Comment 14 for bug 1477475

Revision history for this message
Roman Podoliaka (rpodolyaka) wrote :

In other words, I think we are fighting with symptoms here (just like we fixed the original problem in 7.0), instead of fixing of the root cause.

I suggest we fix the docs and tests instead.
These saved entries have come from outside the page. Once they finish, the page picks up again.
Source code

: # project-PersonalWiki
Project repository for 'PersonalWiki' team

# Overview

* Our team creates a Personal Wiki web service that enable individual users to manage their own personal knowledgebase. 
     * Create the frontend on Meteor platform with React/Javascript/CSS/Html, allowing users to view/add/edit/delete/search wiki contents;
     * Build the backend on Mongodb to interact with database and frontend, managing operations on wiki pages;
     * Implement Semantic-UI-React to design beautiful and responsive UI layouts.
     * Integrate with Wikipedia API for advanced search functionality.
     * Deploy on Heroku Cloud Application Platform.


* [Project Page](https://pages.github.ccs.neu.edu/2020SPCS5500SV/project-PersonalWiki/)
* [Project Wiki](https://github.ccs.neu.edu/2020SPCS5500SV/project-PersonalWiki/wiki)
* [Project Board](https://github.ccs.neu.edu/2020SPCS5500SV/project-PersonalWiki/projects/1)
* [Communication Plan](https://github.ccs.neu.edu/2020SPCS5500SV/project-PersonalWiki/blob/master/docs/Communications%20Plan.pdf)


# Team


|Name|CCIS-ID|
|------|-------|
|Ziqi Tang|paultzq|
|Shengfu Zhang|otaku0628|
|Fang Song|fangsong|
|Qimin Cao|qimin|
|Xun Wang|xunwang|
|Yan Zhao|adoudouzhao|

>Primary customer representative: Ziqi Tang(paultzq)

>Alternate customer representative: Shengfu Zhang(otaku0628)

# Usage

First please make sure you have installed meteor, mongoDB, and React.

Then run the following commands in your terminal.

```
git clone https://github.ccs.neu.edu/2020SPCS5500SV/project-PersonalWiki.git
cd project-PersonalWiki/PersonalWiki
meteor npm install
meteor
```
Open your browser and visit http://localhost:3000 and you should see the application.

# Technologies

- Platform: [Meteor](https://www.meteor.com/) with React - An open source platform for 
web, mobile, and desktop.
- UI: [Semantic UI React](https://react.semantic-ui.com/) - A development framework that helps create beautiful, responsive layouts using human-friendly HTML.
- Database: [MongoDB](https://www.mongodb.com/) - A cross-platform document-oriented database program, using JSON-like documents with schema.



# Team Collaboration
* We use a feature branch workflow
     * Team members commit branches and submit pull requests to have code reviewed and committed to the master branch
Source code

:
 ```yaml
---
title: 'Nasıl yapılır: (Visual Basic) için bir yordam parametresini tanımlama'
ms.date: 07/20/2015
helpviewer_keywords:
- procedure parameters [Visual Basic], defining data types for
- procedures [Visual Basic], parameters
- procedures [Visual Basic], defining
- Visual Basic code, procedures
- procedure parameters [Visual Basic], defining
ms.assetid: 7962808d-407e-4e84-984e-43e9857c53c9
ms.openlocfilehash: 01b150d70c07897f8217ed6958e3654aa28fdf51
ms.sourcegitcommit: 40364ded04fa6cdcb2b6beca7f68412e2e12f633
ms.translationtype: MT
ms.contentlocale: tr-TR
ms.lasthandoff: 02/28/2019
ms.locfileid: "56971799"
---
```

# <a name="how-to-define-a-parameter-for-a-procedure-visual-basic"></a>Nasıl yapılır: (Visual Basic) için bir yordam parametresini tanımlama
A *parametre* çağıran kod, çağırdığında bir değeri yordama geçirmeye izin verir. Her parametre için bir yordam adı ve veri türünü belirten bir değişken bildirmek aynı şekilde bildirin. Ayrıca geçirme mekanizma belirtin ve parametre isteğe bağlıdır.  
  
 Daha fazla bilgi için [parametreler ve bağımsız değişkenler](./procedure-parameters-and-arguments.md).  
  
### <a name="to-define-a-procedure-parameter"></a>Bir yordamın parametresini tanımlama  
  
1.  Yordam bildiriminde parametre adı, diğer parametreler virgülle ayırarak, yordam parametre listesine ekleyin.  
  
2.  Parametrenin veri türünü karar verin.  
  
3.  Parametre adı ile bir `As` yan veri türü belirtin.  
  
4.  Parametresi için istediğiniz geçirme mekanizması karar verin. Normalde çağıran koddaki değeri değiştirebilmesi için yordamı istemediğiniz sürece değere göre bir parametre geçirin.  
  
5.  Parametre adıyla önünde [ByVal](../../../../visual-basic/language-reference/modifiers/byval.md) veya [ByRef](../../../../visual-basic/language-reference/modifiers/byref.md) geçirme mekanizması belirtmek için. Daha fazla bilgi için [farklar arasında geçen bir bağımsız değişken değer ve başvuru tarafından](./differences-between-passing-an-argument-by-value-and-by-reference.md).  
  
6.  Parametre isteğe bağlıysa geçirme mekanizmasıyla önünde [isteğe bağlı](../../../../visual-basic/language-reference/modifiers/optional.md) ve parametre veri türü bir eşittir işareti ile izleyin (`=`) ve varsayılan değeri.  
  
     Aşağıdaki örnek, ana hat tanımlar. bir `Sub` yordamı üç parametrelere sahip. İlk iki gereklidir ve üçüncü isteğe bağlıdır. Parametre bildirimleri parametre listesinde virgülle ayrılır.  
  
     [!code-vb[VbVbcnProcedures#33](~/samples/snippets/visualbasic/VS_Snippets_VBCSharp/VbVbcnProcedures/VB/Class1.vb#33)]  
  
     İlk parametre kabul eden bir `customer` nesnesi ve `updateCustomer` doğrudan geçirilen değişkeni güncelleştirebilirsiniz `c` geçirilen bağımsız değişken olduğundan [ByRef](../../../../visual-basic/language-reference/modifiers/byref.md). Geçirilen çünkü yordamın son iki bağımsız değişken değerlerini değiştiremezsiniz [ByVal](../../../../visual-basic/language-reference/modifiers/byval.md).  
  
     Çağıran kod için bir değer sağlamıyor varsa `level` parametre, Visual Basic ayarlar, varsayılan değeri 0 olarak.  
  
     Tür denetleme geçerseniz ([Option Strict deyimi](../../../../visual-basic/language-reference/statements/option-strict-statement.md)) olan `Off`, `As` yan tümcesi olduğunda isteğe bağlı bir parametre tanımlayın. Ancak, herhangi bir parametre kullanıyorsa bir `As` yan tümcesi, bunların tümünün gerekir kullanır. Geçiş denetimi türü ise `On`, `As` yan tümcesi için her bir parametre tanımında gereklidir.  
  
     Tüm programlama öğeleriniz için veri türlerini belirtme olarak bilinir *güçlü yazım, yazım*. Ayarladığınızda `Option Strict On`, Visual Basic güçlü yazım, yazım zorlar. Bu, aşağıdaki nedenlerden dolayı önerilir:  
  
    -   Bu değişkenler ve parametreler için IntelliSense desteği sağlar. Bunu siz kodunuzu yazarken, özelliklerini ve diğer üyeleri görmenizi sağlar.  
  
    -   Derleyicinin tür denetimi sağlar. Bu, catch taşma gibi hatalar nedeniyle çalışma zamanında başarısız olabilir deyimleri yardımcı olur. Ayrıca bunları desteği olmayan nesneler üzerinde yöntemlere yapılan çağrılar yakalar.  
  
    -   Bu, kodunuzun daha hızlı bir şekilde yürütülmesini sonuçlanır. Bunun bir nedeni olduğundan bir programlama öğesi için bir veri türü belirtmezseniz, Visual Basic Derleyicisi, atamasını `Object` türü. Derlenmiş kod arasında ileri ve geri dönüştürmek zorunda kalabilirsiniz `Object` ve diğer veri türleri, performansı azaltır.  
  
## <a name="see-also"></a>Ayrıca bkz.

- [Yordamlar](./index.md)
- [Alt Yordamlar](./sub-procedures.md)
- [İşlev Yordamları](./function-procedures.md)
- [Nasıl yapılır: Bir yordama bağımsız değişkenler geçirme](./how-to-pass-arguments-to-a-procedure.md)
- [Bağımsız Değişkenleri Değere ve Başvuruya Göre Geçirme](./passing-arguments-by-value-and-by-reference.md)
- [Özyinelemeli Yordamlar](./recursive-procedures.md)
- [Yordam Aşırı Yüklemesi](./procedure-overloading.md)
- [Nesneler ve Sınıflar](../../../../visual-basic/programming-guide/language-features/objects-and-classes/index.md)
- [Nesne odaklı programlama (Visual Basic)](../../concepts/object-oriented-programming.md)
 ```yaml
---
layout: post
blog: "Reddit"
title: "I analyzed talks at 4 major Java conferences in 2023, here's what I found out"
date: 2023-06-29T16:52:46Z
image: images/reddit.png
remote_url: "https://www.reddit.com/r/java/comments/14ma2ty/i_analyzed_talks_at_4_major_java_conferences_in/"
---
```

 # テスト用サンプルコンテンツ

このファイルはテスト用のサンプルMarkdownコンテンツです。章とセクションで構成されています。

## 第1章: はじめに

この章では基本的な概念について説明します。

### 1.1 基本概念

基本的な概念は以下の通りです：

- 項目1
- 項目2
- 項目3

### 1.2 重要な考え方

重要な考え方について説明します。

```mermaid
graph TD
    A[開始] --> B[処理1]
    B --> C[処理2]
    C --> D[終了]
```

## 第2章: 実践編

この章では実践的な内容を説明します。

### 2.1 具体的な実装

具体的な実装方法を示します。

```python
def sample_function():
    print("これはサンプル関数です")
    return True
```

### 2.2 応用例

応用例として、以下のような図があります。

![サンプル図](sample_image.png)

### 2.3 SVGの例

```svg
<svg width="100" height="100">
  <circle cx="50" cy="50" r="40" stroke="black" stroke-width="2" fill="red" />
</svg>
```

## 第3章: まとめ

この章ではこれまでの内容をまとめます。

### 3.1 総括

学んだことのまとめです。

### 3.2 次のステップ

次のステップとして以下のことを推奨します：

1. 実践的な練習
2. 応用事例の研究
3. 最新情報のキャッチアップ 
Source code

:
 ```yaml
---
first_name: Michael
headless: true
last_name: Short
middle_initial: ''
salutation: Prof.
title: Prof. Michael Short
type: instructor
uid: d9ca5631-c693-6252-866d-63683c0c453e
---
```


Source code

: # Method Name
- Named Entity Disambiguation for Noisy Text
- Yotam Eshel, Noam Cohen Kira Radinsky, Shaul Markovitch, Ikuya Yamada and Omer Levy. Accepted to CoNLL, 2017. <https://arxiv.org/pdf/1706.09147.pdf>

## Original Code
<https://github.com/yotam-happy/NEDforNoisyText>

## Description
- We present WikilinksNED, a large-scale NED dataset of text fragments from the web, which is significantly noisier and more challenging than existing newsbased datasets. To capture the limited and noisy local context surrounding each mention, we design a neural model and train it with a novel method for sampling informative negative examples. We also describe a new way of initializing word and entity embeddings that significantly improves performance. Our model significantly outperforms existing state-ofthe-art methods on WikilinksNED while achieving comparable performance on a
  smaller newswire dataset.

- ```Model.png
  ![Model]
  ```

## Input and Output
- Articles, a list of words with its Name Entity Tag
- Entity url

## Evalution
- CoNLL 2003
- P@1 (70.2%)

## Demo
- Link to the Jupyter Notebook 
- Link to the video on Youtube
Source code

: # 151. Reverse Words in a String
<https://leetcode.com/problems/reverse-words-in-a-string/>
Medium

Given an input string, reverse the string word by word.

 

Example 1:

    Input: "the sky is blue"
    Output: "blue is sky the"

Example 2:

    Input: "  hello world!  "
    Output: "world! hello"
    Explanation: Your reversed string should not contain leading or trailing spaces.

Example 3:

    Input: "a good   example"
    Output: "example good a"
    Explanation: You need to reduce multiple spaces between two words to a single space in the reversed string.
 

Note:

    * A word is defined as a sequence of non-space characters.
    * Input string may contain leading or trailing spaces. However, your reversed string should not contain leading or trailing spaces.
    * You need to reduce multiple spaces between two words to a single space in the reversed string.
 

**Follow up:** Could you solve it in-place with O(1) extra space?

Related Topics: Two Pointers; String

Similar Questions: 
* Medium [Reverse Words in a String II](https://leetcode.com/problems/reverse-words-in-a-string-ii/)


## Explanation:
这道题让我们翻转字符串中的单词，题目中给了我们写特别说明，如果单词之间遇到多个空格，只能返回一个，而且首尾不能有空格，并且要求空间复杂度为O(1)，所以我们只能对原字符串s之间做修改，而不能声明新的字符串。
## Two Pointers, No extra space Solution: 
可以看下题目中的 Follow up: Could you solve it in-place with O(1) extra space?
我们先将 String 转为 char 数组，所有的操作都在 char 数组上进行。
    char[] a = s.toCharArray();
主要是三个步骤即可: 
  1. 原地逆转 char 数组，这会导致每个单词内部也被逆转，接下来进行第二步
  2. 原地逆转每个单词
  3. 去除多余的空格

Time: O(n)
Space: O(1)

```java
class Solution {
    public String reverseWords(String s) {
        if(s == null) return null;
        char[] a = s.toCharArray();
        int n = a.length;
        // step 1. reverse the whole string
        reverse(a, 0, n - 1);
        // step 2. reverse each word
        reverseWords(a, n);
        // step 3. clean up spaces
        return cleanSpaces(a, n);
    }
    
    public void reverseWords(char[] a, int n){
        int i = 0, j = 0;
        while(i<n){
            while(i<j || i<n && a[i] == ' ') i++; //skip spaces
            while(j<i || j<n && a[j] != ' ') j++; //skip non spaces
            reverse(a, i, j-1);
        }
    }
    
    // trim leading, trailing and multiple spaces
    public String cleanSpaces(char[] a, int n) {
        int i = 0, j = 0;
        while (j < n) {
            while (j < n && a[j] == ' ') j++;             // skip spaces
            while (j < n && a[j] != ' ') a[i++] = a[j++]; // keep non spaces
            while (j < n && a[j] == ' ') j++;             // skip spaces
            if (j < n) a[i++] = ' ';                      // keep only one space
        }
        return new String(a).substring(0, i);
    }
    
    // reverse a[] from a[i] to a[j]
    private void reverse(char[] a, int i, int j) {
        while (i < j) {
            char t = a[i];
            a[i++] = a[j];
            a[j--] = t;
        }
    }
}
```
The procedure for compute nodes must be the following (this is from Nova perspective - we'll need to repeat this exercise for other components as well):

1. Disable scheduling of new VMs on this nova-compute instance:

   nova service-disable <host> nova-compute

2. Shut off all the VMs running on the node to be re-installed:

    for VM in $(nova list --host <host>); do
       nova stop $VM;
    done

or alternatively, (live) migrate VMs first (please see https://docs.google.com/document/d/1nZ4QHfOOqyioOUDgnrO3i7NQkUeiD7qyq0jlrIcuuNU/edit for details)

3. Preserve partitions.

4. Start redeployment.

5. Enable nova-compute service:

   nova service-enable <host> nova-compute

If we didn't (live) migrated VMs:

6. Start VMs:

    for VM in $(nova list --host <host> --status SHUTOFF); do
       nova start $VM
    done

Please see the google doc for detailed description of the maintenance mode and VMs migration.